The time sampling rate in this dataset is different
- the observation from 1890 to1952 are sampled on yearly bases
- the observation from 1953 to 2019 are sampled on monthly bases
There are two solution to the above issue:
- downsample the data after 1953 to yearly bases and combine both parts and perform regression analysis
- upsample the data befre 1952 to monthly baeses and combine both parts and perform regression analysis
downsample dataset approach
def downsample(original_df):
'''downsample the dataframe from monthly bases into yearly bases
Parameters
----------
original_df: original dataframe. Pandas.Dataframe
Return
------
df: downsampled dataframe. Pandas.Dataframe
'''
df = origin_df
df1 = df[df['home_index_date'] <= 1952]
df2 = df[df['home_index_date'] > 1952]
df2['year'],df2['day'] = df['home_index_date'].divmod(1)
df2 = df2.groupby('year').min().reset_index()
df2 = df2.drop(['home_index_date','day'],axis=1)
df2.columns = ['home_index_date', 'real_home_index', 'real_cost_index', 'population','long_rate','cpi_annual']

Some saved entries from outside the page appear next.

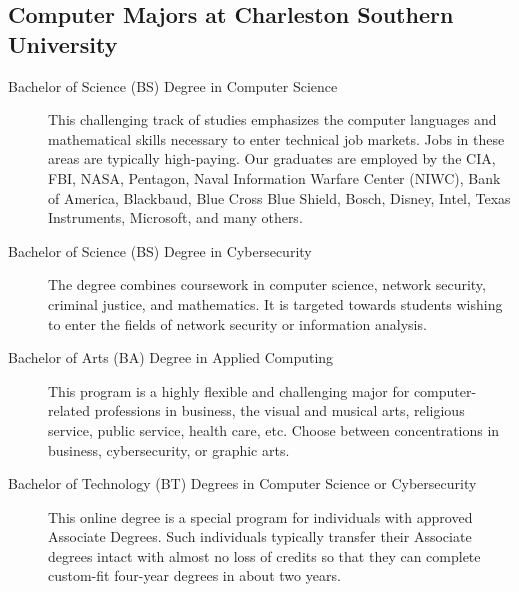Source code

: \subsection{Computer Majors at Charleston Southern University}
\begin{description}

	\item[Bachelor of Science (BS) Degree in Computer Science] This challenging track of studies emphasizes the computer languages and mathematical skills necessary to enter technical job markets. Jobs in these areas are typically high-paying. Our graduates are employed by the CIA, FBI, NASA, Pentagon, Naval Information Warfare Center (NIWC), Bank of America, Blackbaud, Blue Cross Blue Shield, Bosch, Disney, Intel, Texas Instruments, Microsoft, and many others.
	\item[Bachelor of Science (BS) Degree in Cybersecurity] The degree combines coursework in computer science, network security, criminal justice, and mathematics. It is targeted towards students wishing to enter the fields of network security or information analysis.
		\item[Bachelor of Arts (BA) Degree in Applied Computing] This program is a highly flexible and challenging major for computer-related professions in business, the visual and musical arts, religious service, public service, health care, etc. Choose between concentrations in business, cybersecurity, or graphic arts.
		\item[Bachelor of Technology (BT) Degrees in Computer Science or Cybersecurity] This online degree is a special program for individuals with approved Associate Degrees. Such individuals typically transfer their Associate degrees intact with almost no loss of credits so that they can complete custom-fit four-year degrees in about two years.\vspace{0.5em}
\end{description}

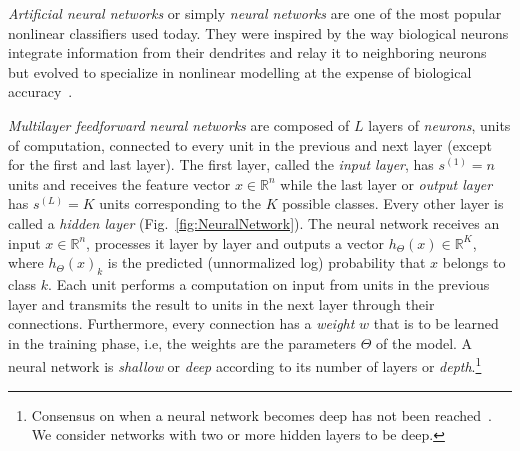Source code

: \emph{Artificial neural networks} or simply \emph{neural networks} are one of the most popular nonlinear classifiers used today. They were inspired by the way biological neurons integrate information from their dendrites and relay it to neighboring neurons~\cite{McCulloch1943, Widrow1960, Rosenblatt1962} but evolved to specialize in nonlinear modelling at the expense of biological accuracy~\cite{Rumelhart1986}.%

\emph{Multilayer feedforward neural networks} are composed of $L$ layers of \emph{neurons}, units of computation,
connected to every unit in the previous and next layer (except for the first and last layer).
The first layer, called the \emph{input layer}, has $s^{(1)} = n$ units and receives the feature vector $x \in \mathbb{R}^n$ while the last layer or \emph{output layer} has $s^{(L)} = K$ units corresponding to the $K$ possible classes. Every other layer is called a \emph{hidden layer} (Fig.~\ref{fig:NeuralNetwork}). The neural network receives an input $x \in \mathbb{R}^n$, processes it layer by layer and outputs a vector $h_\Theta(x) \in \mathbb{R}^K$, where $h_\Theta(x)_k$ is the predicted (unnormalized log) probability that $x$ belongs to class $k$. Each unit performs a computation on input from units in the previous layer and transmits the result to units in the next layer through their connections. Furthermore, every connection has a \emph{weight} $w$ that is to be learned in the training phase, i.e, the weights are the parameters $\Theta$ of the model. A neural network is \emph{shallow} or \emph{deep} according to its number of layers or \emph{depth}.\footnote{Consensus on when a neural network becomes deep has not been reached~\cite{Schmidhuber2015}. We consider networks with two or more hidden layers to be deep.}

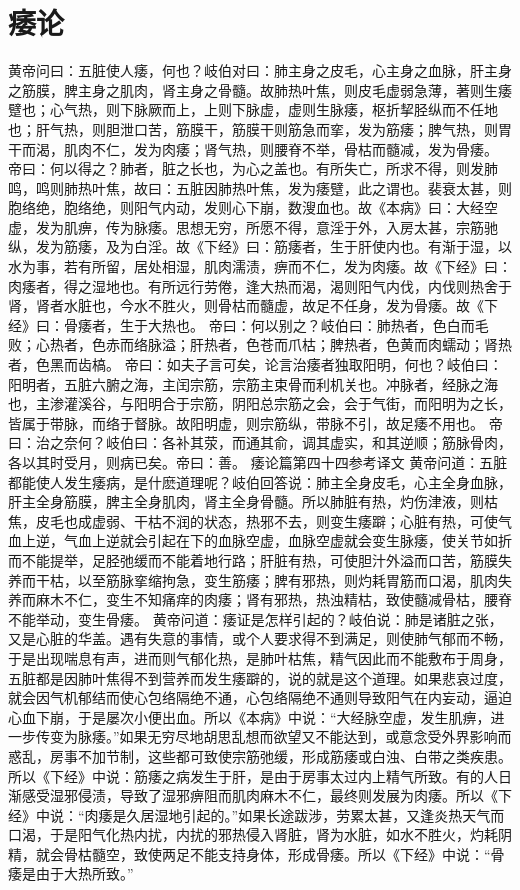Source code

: \documentclass[a4paper,12pt,UTF8,twoside]{ctexbook}
\begin{document}
\chapter{痿论}
黄帝问曰：五脏使人痿，何也？岐伯对曰：肺主身之皮毛，心主身之血脉，肝主身之筋膜，脾主身之肌肉，肾主身之骨髓。故肺热叶焦，则皮毛虚弱急薄，著则生痿躄也；心气热，则下脉厥而上，上则下脉虚，虚则生脉痿，枢折挈胫纵而不任地也；肝气热，则胆泄口苦，筋膜干，筋膜干则筋急而挛，发为筋痿；脾气热，则胃干而渴，肌肉不仁，发为肉痿；肾气热，则腰脊不举，骨枯而髓减，发为骨痿。
帝曰：何以得之？肺者，脏之长也，为心之盖也。有所失亡，所求不得，则发肺鸣，鸣则肺热叶焦，故曰：五脏因肺热叶焦，发为痿躄，此之谓也。裴衰太甚，则胞络绝，胞络绝，则阳气内动，发则心下崩，数溲血也。故《本病》曰：大经空虚，发为肌痹，传为脉痿。思想无穷，所愿不得，意淫于外，入房太甚，宗筋驰纵，发为筋痿，及为白淫。故《下经》曰：筋痿者，生于肝使内也。有渐于湿，以水为事，若有所留，居处相湿，肌肉濡渍，痹而不仁，发为肉痿。故《下经》曰：肉痿者，得之湿地也。有所远行劳倦，逢大热而渴，渴则阳气内伐，内伐则热舍于肾，肾者水脏也，今水不胜火，则骨枯而髓虚，故足不任身，发为骨痿。故《下经》曰：骨痿者，生于大热也。
帝曰：何以别之？岐伯曰：肺热者，色白而毛败；心热者，色赤而络脉溢；肝热者，色苍而爪枯；脾热者，色黄而肉蠕动；肾热者，色黑而齿槁。
帝曰：如夫子言可矣，论言治痿者独取阳明，何也？岐伯曰：阳明者，五脏六腑之海，主闰宗筋，宗筋主束骨而利机关也。冲脉者，经脉之海也，主渗灌溪谷，与阳明合于宗筋，阴阳总宗筋之会，会于气街，而阳明为之长，皆属于带脉，而络于督脉。故阳明虚，则宗筋纵，带脉不引，故足痿不用也。
帝曰：治之奈何？岐伯曰：各补其荥，而通其俞，调其虚实，和其逆顺；筋脉骨肉，各以其时受月，则病已矣。帝曰：善。
痿论篇第四十四参考译文
黄帝问道：五脏都能使人发生痿病，是什麽道理呢？岐伯回答说：肺主全身皮毛，心主全身血脉，肝主全身筋膜，脾主全身肌肉，肾主全身骨髓。所以肺脏有热，灼伤津液，则枯焦，皮毛也成虚弱、干枯不润的状态，热邪不去，则变生痿躃；心脏有热，可使气血上逆，气血上逆就会引起在下的血脉空虚，血脉空虚就会变生脉痿，使关节如折而不能提举，足胫弛缓而不能着地行路；肝脏有热，可使胆汁外溢而口苦，筋膜失养而干枯，以至筋脉挛缩拘急，变生筋痿；脾有邪热，则灼耗胃筋而口渴，肌肉失养而麻木不仁，变生不知痛痒的肉痿；肾有邪热，热浊精枯，致使髓减骨枯，腰脊不能举动，变生骨痿。
黄帝问道：痿证是怎样引起的？岐伯说：肺是诸脏之张，又是心脏的华盖。遇有失意的事情，或个人要求得不到满足，则使肺气郁而不畅，于是出现喘息有声，进而则气郁化热，是肺叶枯焦，精气因此而不能敷布于周身，五脏都是因肺叶焦得不到营养而发生痿躃的，说的就是这个道理。如果悲哀过度，就会因气机郁结而使心包络隔绝不通，心包络隔绝不通则导致阳气在内妄动，逼迫心血下崩，于是屡次小便出血。所以《本病》中说：“大经脉空虚，发生肌痹，进一步传变为脉痿。”如果无穷尽地胡思乱想而欲望又不能达到，或意念受外界影响而惑乱，房事不加节制，这些都可致使宗筋弛缓，形成筋痿或白浊、白带之类疾患。所以《下经》中说：筋痿之病发生于肝，是由于房事太过内上精气所致。有的人日渐感受湿邪侵渍，导致了湿邪痹阻而肌肉麻木不仁，最终则发展为肉痿。所以《下经》中说：“肉痿是久居湿地引起的。”如果长途跋涉，劳累太甚，又逢炎热天气而口渴，于是阳气化热内扰，内扰的邪热侵入肾脏，肾为水脏，如水不胜火，灼耗阴精，就会骨枯髓空，致使两足不能支持身体，形成骨痿。所以《下经》中说：“骨痿是由于大热所致。”
\end{document}
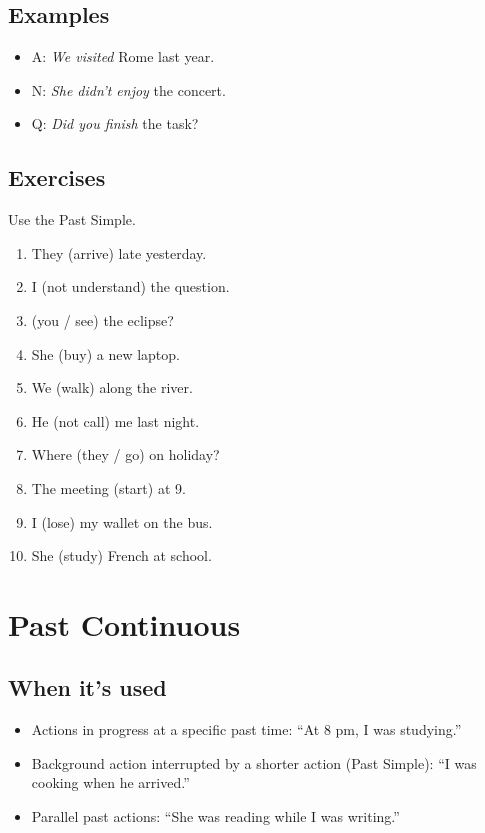 \documentclass[11pt,a4paper]{article}
\begin{document}
\subsection*{Examples}
\begin{itemize}
  \item A: \emph{We visited} Rome last year.
  \item N: \emph{She didn’t enjoy} the concert.
  \item Q: \emph{Did you finish} the task?
\end{itemize}

\subsection*{Exercises}
Use the Past Simple.
\begin{enumerate}
  \item They \underline{\hspace{2.5cm}} (arrive) late yesterday.
  \item I \underline{\hspace{2.5cm}} (not understand) the question.
  \item \underline{\hspace{2.5cm}} (you / see) the eclipse?
  \item She \underline{\hspace{2.5cm}} (buy) a new laptop.
  \item We \underline{\hspace{2.5cm}} (walk) along the river.
  \item He \underline{\hspace{2.5cm}} (not call) me last night.
  \item Where \underline{\hspace{2.5cm}} (they / go) on holiday?
  \item The meeting \underline{\hspace{2.5cm}} (start) at 9.
  \item I \underline{\hspace{2.5cm}} (lose) my wallet on the bus.
  \item She \underline{\hspace{2.5cm}} (study) French at school.
\end{enumerate}

\section{Past Continuous}
\subsection*{When it’s used}
\begin{itemize}
  \item Actions in progress at a specific past time: ``At 8 pm, I was studying.''
  \item Background action interrupted by a shorter action (Past Simple): ``I was cooking when he arrived.''
  \item Parallel past actions: ``She was reading while I was writing.''
\end{itemize}
\end{document}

df = pd.concat([df1,df2],ignore_index=True)
return df
after running the above program, there are total 128 observations within this dataset. In order to fit a linear regression model on the dataset, I also have to check the assumption for linear regression
- Linearity: The relationship between X and the mean of Y is linear
- Homoscedasticity: The variance of residual is the same for any value of X
- Independence: Observations are independent of each other
- Normality: For any fixed value of X, the residual error is normally distributed and additive.
I choose to use visualization method to test the linearity, homoscedasticity, normality. I also use Person Correlation coefficient method to verify the independence of our features.
def assumption_test(model,y):
'''visualization of fitted value vs observed, residual vs fitted value, residual kernal density plot to exame the
assumption of linear regression
Parameters
----------
model: the linear regression model that I intend to test. statsmodel.models
y: the observation ('home index')
Return
------
None
'''
fitted_values = model.predict()
resids = model.resid
fig, ax = plt.subplots(1,3,figsize=(16,8))
#Linearity check
sns.regplot(x=fitted_values,y=y,lowess=True,ax=ax[0])
ax[0].set_title('fitted value vs observed')
ax[0].set(xlabel='fitted value',ylabel='observed')
#homoscedasticity check
sns.regplot(x=fitted_values, y=resids, lowess=True, ax=ax[1], line_kws={'color': 'red'})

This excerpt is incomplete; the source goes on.